Count how many lines below contain the word "times", then give that number alone.

Input for this task |
--- START ---

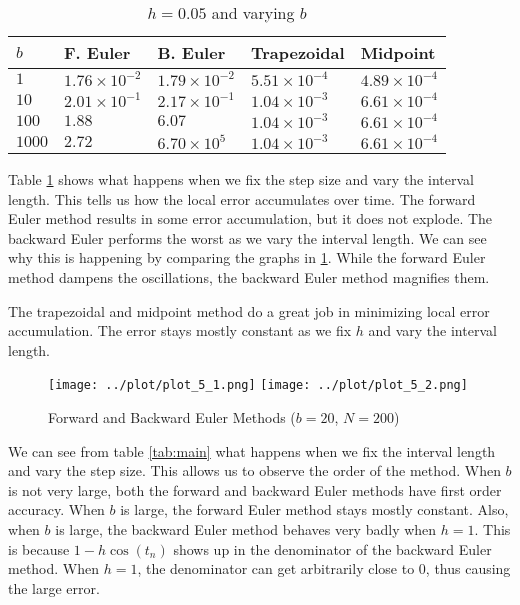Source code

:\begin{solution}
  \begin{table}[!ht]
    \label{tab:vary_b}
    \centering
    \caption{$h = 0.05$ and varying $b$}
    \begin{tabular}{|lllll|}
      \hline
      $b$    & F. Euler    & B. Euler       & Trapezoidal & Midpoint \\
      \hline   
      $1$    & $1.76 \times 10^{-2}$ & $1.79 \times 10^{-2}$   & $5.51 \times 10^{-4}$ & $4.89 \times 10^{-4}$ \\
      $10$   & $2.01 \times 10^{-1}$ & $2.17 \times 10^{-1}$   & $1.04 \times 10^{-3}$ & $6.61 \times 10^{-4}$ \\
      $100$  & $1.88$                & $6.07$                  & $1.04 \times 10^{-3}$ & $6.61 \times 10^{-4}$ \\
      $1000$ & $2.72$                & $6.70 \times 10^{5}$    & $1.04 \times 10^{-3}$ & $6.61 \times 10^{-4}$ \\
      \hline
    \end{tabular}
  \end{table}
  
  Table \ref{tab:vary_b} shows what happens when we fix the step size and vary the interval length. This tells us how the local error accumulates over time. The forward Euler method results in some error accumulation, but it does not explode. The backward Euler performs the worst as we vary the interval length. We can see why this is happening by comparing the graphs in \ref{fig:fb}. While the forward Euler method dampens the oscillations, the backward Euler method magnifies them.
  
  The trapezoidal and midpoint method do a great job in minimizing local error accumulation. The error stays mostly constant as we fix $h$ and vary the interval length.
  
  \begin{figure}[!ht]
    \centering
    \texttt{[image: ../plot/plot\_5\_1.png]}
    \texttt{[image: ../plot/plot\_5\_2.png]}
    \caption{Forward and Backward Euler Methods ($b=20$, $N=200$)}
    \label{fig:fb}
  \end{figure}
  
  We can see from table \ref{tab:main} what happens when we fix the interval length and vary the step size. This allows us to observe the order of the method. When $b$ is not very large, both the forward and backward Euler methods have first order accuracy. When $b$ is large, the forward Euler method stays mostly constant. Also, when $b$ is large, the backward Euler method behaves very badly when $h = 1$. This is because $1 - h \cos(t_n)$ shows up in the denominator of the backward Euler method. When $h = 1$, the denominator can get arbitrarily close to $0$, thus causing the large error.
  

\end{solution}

--- END ---
--- START ---

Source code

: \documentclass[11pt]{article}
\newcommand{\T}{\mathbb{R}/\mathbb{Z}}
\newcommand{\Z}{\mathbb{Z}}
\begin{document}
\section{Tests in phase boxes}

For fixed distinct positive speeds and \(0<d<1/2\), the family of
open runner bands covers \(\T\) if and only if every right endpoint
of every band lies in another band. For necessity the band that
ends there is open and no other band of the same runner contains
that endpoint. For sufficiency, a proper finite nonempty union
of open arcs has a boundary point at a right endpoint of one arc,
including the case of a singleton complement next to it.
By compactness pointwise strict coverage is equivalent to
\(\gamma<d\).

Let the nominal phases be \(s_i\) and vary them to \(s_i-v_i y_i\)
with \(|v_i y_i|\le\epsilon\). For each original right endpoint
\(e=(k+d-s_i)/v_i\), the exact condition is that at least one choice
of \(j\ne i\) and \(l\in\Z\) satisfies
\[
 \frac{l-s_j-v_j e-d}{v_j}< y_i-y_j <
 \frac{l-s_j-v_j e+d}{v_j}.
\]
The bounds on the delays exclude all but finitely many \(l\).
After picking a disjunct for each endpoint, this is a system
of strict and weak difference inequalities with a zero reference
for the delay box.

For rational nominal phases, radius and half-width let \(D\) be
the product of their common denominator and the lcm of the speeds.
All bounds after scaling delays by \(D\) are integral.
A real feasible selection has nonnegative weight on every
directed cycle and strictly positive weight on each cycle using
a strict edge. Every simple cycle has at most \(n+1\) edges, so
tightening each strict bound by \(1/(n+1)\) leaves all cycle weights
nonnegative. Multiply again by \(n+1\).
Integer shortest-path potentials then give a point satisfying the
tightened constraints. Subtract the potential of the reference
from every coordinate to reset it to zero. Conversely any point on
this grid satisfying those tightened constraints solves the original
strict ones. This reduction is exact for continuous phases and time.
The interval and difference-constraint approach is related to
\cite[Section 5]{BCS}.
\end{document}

--- END ---

Result |
4